Bonhams cancels auction of Nepali antiquities

France’s Bonhams has withdrawn five 600-year-old religious objects stolen from Nepal from an ongoing auction after widespread international pressure.

The five gilded bronze statues were among 12 wrenched out of a torana at the Mulchok of Patan’s Taleju temple in the 1970s and 1980s. 

They were going under the gavel at the Art Bouddhiste et Hindou de l’Himalaya in Bonhams, Paris from 1-10 June through Himalayan Art Online till June at an asking price from 3,000 to 5,000 euros.

Nepali Times had reported on the auction sale on Thursday, and this had been followed by Nepal’s Ministry of Foreign Affairs and the Nepal office of the Paris-based UNESCO to put pressure on Bonhams and the French government to return the objects.

The anonymous administrator of the group, Lost Arts of Nepal, who first traced the gods told Nepali Times via text, “I am really happy that our gods are returning home, finally all my research is paying off, this has been great teamwork.”

In a dramatic turnaround, Bonhams wrote to all officials, reporters, and institutions that had posted about the bronzes that they were being pulled out of the auction. Heritage activists said that if the auction had gone ahead, they would have been bought by anonymous collections and could have vanished forever.

On hearing the news, American arts crime professor Erin Thompson said, “Halting this sale sets an important precedent: Paris is no longer the place to go if you want to sell stolen heritage. The case shows that Nepali activists and journalists are paying close attention. The black market in stolen Nepali heritage won't be able to operate in the dark.”

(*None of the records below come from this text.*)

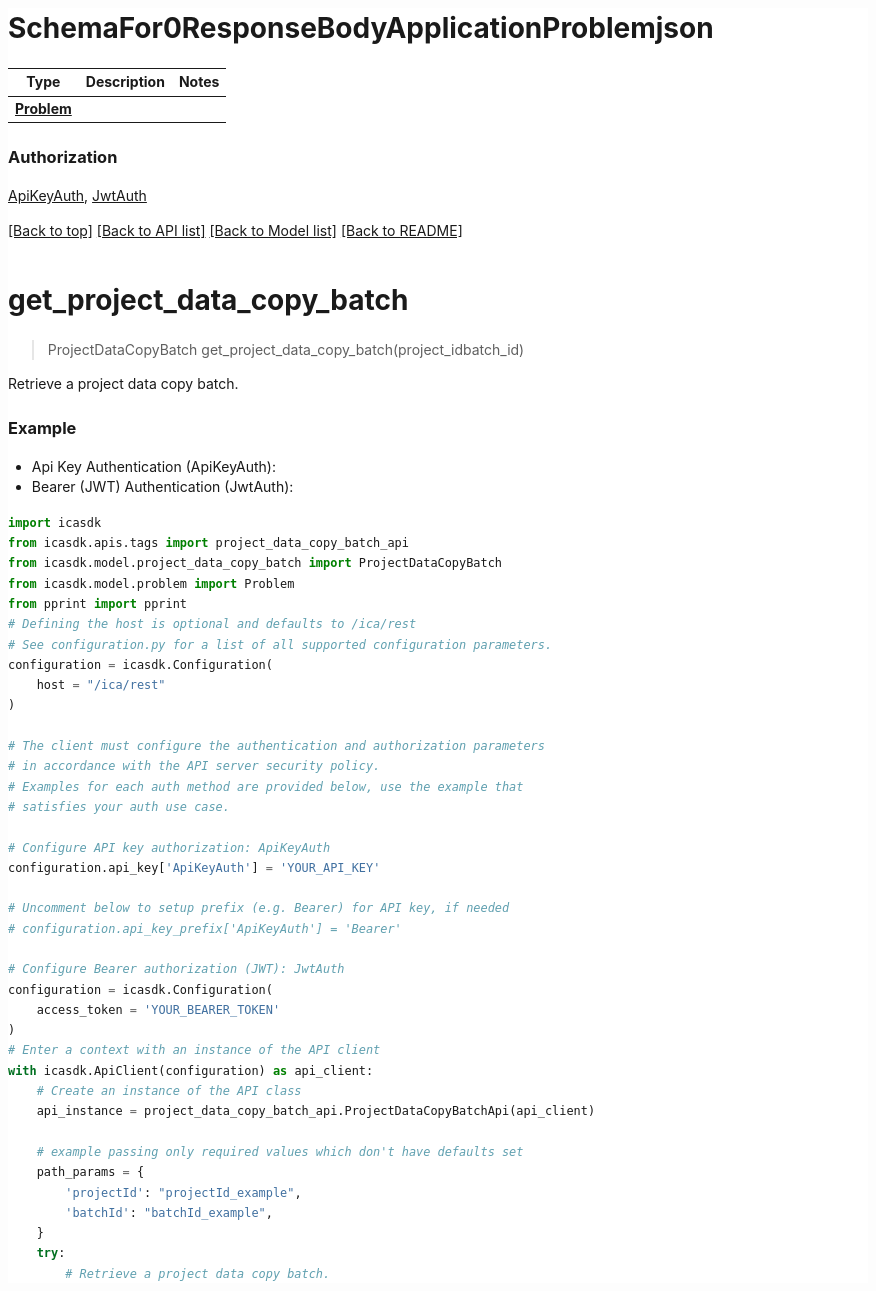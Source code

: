 # SchemaFor0ResponseBodyApplicationProblemjson
Type | Description  | Notes
------------- | ------------- | -------------
[**Problem**](../../models/Problem.md) |  | 


### Authorization

[ApiKeyAuth](../../../README.md#ApiKeyAuth), [JwtAuth](../../../README.md#JwtAuth)

[[Back to top]](#__pageTop) [[Back to API list]](../../../README.md#documentation-for-api-endpoints) [[Back to Model list]](../../../README.md#documentation-for-models) [[Back to README]](../../../README.md)

# **get_project_data_copy_batch**
<a name="get_project_data_copy_batch"></a>
> ProjectDataCopyBatch get_project_data_copy_batch(project_idbatch_id)

Retrieve a project data copy batch.

### Example

* Api Key Authentication (ApiKeyAuth):
* Bearer (JWT) Authentication (JwtAuth):
```python
import icasdk
from icasdk.apis.tags import project_data_copy_batch_api
from icasdk.model.project_data_copy_batch import ProjectDataCopyBatch
from icasdk.model.problem import Problem
from pprint import pprint
# Defining the host is optional and defaults to /ica/rest
# See configuration.py for a list of all supported configuration parameters.
configuration = icasdk.Configuration(
    host = "/ica/rest"
)

# The client must configure the authentication and authorization parameters
# in accordance with the API server security policy.
# Examples for each auth method are provided below, use the example that
# satisfies your auth use case.

# Configure API key authorization: ApiKeyAuth
configuration.api_key['ApiKeyAuth'] = 'YOUR_API_KEY'

# Uncomment below to setup prefix (e.g. Bearer) for API key, if needed
# configuration.api_key_prefix['ApiKeyAuth'] = 'Bearer'

# Configure Bearer authorization (JWT): JwtAuth
configuration = icasdk.Configuration(
    access_token = 'YOUR_BEARER_TOKEN'
)
# Enter a context with an instance of the API client
with icasdk.ApiClient(configuration) as api_client:
    # Create an instance of the API class
    api_instance = project_data_copy_batch_api.ProjectDataCopyBatchApi(api_client)

    # example passing only required values which don't have defaults set
    path_params = {
        'projectId': "projectId_example",
        'batchId': "batchId_example",
    }
    try:
        # Retrieve a project data copy batch.
```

The whereabouts of the remaining seven statues from the Mulchok frieze is not known, but the cancellation of the auction has raised hopes that they may soon be traced since they cannot be publicly sold. 

The five gilded copper-bronze images of NrityanathMahalaxmiChamundaShiva Gana (Bhairab), and Panchmukhi Hanuman (Hanu Bhairab) were among 12 on a 16th century frieze at the south door of the Mulchok of the Taleju Bhavani Temple in Patan. 

In Kathmandu, heritage activists including Rabindra Puri got in touch with UNESCO Kathmandu to put pressure on Bonhams since it was time-sensitive. He told Nepali Times, “This reminds me of the cultural repatriation of the one which I was involved in with Christie’s in 2013, the withdrawal was a success due to the teamwork.”

This is the latest in a series of repatriations of stolen Nepali objects from collectors and museums abroad. In April, an 800-year old Laxmi-Narayan figure was returned to Nepal by the Dallas Museum of Art, and will soon be restored to its original shrine in Patan’s Patko Tole. After it disappeared it had been spotted at the Sotheby’s auction in 1990 and vanished again.

Four other statues have also been repatriated in the past two months from Art Institute of Chicago, including a 13th century carved Apsara and a 14th century Buddha, a 15th century Ganesh, and a 13th-century Chaturmukhi Shivalinga.

Replicas of the 12 idols stolen from Mulchok, including the five that were being auctioned by Bonhams, had been made and installed on the frieze in 2013 during a restoration of the temple by the Kathmandu Valley Preservation Trust (KVPT).

Another heritage activist, Roshan Mishra of the Taragaon Museum, said he was surprised Bonhams acted so fast to cancel the auction. He said: “This is a great precedent for the future. It sends the message that Nepal’s antiquities cannot be sold anywhere, anymore.”